● WHAT TO DO: Tally up every line in the records beneath that has "tabular", and write down only the total.

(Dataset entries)
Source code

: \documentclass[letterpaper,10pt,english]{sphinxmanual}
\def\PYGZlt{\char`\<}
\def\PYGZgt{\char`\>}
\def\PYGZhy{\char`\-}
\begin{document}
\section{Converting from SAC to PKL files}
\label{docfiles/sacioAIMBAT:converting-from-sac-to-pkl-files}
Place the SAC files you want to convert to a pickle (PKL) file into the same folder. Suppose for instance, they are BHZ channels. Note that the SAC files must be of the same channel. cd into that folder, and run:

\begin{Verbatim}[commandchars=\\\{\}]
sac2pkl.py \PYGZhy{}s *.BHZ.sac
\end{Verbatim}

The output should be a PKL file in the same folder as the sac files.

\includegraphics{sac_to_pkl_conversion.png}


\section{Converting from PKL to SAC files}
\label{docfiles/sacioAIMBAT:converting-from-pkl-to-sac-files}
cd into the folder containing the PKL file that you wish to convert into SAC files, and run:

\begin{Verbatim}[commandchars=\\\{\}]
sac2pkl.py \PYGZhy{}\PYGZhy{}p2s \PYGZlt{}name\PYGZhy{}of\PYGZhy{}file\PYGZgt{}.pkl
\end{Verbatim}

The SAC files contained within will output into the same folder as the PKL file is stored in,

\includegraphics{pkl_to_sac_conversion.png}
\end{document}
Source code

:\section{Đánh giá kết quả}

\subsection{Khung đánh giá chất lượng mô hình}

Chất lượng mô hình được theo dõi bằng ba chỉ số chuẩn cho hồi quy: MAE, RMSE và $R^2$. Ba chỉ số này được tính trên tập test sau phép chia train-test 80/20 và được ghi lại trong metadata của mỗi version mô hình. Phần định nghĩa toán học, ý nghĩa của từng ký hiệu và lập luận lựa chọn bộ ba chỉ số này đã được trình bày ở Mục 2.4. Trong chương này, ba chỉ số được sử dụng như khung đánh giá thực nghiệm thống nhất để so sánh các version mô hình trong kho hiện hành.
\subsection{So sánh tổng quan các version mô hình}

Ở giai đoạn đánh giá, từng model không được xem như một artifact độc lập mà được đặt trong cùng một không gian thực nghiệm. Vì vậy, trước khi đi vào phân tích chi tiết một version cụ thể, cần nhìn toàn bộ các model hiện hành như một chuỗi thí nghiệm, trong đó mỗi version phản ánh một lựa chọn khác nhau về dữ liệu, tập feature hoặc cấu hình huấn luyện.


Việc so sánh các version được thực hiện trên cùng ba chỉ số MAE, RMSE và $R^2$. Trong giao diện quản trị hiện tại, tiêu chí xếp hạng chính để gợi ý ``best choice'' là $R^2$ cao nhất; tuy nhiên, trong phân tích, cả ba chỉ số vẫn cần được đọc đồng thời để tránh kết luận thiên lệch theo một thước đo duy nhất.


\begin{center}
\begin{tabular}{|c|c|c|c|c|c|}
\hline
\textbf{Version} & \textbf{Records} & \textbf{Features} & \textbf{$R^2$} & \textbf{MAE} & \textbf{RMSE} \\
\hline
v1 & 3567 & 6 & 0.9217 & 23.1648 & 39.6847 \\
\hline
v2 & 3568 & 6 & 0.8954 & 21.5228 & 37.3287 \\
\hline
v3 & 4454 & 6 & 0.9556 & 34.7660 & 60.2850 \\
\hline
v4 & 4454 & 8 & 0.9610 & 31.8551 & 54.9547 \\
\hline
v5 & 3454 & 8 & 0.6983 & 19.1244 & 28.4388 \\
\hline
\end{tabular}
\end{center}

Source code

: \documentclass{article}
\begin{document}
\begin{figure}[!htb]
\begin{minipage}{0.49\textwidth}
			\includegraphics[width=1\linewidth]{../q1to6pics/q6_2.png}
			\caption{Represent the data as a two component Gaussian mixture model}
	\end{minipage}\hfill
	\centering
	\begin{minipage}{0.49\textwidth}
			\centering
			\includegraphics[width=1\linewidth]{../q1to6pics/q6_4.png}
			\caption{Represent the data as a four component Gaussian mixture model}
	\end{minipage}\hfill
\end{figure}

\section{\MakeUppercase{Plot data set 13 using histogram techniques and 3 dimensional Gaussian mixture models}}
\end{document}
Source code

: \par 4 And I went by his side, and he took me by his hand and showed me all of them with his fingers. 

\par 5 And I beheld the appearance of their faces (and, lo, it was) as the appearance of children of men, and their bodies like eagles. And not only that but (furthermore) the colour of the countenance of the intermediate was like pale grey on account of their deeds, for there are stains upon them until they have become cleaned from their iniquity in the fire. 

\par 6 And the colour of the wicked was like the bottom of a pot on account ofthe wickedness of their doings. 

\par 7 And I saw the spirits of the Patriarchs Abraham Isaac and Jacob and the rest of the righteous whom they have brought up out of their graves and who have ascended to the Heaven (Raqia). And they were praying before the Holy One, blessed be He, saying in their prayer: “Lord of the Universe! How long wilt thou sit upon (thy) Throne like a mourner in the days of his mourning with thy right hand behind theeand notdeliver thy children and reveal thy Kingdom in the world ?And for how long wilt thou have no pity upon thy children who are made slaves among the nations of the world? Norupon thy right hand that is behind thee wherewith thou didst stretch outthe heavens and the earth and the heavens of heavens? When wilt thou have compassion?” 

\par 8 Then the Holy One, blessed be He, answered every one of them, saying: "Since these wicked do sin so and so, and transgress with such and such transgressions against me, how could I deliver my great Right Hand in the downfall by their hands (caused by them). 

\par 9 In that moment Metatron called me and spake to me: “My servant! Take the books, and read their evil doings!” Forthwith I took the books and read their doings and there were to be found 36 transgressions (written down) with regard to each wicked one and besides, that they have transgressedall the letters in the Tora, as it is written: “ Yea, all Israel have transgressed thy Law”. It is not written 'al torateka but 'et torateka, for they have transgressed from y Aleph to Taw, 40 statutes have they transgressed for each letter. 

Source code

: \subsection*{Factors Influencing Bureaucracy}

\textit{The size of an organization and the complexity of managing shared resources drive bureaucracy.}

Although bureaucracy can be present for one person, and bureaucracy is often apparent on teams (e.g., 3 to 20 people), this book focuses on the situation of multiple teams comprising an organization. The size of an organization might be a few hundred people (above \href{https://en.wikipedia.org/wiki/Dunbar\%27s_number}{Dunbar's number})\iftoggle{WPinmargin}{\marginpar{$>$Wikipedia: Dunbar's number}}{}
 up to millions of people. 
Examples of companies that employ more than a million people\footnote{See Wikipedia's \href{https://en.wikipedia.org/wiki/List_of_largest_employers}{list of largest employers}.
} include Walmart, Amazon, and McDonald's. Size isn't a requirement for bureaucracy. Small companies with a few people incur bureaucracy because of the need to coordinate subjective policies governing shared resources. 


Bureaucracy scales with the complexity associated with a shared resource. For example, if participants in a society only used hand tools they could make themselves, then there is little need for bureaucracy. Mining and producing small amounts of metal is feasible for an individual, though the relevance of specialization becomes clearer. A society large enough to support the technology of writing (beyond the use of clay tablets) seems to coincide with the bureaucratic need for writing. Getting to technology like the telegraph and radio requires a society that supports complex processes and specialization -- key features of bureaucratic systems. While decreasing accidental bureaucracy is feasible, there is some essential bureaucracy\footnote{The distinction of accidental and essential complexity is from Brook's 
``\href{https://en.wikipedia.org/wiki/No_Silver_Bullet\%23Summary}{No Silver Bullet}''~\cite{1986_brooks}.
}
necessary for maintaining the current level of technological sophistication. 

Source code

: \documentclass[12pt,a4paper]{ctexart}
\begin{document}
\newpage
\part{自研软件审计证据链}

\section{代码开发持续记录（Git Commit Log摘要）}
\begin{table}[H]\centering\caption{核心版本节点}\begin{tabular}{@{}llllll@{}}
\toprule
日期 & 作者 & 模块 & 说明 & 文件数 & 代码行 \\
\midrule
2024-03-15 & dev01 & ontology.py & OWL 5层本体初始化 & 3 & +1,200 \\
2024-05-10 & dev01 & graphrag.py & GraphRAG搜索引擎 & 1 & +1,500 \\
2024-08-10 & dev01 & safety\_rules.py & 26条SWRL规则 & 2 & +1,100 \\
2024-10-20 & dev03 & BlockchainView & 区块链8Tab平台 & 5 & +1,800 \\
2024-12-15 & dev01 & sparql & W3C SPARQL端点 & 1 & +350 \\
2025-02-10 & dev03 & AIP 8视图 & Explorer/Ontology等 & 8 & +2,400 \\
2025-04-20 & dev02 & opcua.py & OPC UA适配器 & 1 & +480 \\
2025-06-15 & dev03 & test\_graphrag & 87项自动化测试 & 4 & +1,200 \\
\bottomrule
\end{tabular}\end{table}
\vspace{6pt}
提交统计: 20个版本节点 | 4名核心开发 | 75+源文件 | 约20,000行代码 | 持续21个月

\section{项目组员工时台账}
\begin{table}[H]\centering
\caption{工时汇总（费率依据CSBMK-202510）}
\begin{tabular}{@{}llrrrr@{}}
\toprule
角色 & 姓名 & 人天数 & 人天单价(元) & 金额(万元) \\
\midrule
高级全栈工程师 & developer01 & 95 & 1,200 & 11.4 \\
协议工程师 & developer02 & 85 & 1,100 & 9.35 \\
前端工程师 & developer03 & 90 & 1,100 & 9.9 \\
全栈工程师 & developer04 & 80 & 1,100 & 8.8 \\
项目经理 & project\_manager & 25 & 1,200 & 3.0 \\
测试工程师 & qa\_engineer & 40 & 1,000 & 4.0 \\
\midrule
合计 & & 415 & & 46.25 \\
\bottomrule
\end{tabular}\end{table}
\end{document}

● THE ANSWER: 6